Ölü gömme ritüelinin izleri
Eskişehir'in Seyitgazi ilçesinde 1996’dan bu yana devam eden Küllüoba Höyüğü kazısında, defin işlemi sırasında mezarlara tahıl, baklagil ve yabani bitkilerin serpiştirildiği tespit edildi. Kazıyı yöneten Bilecik Şeyh Edebali Üniversitesi Arkeoloji Bölümü Öğretim Üyesi Prof. Dr. Murat Türkteki, “Mezarların içinde baklagillerin bulunması bize bir ritüelin olduğunu gösteriyor. Önceki senelerdekinden farkı, bu seneki örneklerin çoğunda çok iri parçaları tespit ettik. Bu iri taneler aslında bunların tohumluk olarak saklanmış olduğunu ve ölü gömme ritüeli esnasında mezarlara bırakıldığını bize gösteriyor” dedi.
Tarım toplumlarının ritüeli
Höyükteki mezarlık alanı 5 bin 200 yıl öncesine tarihlendiriliyor ve yaklaşık 300 yıl boyunca kullanıldığı belirlendi. Mezarlarda 160’tan fazla bireye ait izler saptandı. Türkteki, “Aslında her tohum bir yeni başlangıç. Bunun bir sembolik anlamı da olmalı. Ölüm bir son gibi değil, başka yeni bir başlangıç gibi algılanıyor” ifadeleriyle ritüelin anlamını açıkladı.
Doğa ve inanç iç içe
Küllüoba kazısının arkeobotanik uzmanı Abdurrahim Cavit Özcan, mezarlara yakılarak serpiştirilen bitkilerin o dönem için inançsal bir anlam taşıdığını belirtti. Özcan, mezarlarda tahıl ve baklagillerin yanı sıra böğürtlen kalıntılarının da bulunduğunu vurguladı: “Böğürtlenin varlığı, çevredeki doğal bitki örtüsünün yalnızca çevresel bir unsur değil, aynı zamanda inanç, kimlik ve doğa bilinciyle iç içe geçmiş bir unsur olduğunu düşündürüyor. Bu durum, Küllüoba insanlarının ölüm ritüellerinde bile doğayla olan bağlarını sürdürdüklerine işaret etmektedir.”

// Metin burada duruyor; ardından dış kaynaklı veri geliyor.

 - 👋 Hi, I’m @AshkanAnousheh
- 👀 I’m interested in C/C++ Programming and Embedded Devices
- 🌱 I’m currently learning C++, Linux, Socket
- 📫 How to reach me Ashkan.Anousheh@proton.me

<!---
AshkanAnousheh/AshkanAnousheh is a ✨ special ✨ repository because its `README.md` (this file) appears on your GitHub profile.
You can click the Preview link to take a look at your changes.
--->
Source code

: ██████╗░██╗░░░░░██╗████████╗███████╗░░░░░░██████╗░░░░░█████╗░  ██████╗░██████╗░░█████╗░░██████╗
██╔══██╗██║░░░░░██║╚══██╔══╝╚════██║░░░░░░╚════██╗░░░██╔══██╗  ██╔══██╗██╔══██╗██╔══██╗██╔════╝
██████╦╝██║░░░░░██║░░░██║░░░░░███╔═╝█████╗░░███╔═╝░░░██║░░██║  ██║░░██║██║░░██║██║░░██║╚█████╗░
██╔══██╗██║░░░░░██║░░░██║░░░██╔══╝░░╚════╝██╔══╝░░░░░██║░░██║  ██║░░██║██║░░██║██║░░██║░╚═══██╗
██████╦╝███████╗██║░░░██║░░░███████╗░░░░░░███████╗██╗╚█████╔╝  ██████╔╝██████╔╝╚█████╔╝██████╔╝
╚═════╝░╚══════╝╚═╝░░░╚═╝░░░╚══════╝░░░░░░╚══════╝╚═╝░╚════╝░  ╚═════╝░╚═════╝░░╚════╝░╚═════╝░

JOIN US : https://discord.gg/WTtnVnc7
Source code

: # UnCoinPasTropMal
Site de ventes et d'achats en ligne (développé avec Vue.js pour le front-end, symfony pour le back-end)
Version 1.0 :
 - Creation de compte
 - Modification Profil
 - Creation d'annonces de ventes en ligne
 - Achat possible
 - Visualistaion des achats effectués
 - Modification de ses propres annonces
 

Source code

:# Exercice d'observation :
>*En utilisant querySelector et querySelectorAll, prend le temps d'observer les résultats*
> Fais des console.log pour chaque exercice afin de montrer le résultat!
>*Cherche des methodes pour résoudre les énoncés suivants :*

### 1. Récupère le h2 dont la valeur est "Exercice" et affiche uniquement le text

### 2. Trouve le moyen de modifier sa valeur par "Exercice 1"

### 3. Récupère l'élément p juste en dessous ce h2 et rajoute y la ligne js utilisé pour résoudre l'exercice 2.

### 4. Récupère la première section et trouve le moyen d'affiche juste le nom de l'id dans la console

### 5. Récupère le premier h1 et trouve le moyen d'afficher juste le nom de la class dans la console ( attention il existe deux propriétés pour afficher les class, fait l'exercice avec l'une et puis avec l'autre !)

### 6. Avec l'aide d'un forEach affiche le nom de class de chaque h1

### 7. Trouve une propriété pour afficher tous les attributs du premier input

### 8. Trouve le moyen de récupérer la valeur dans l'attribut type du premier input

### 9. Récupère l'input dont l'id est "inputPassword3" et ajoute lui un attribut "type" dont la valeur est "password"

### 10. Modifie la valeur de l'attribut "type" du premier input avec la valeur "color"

Sembolik yas dili ve ritüel çeşitliliği
Özcan, Küllüoba İlk Tunç Mezarlığı'nda yerleşim dışı mezarlıkta Arap baklası, kuduz otu, taşkesen, yoğurt otu ve ak sirkenden oluşan yabani bitkilerin de görüldüğünü belirtti: “Bu uygulama yalnızca bir ölü gömme geleneği değil, aynı zamanda ölüm karşısında doğa ve yaşamla kurulan sembolik bir yas dili olarak değerlendirilebilir. Bitkilerin bu şekilde ritüel bir anlamla mezarlara serpilmesi, insan ile doğa arasındaki kadim bağı ve ölümün bir son değil, dönüşüm olarak algılandığını düşündürtmektedir.”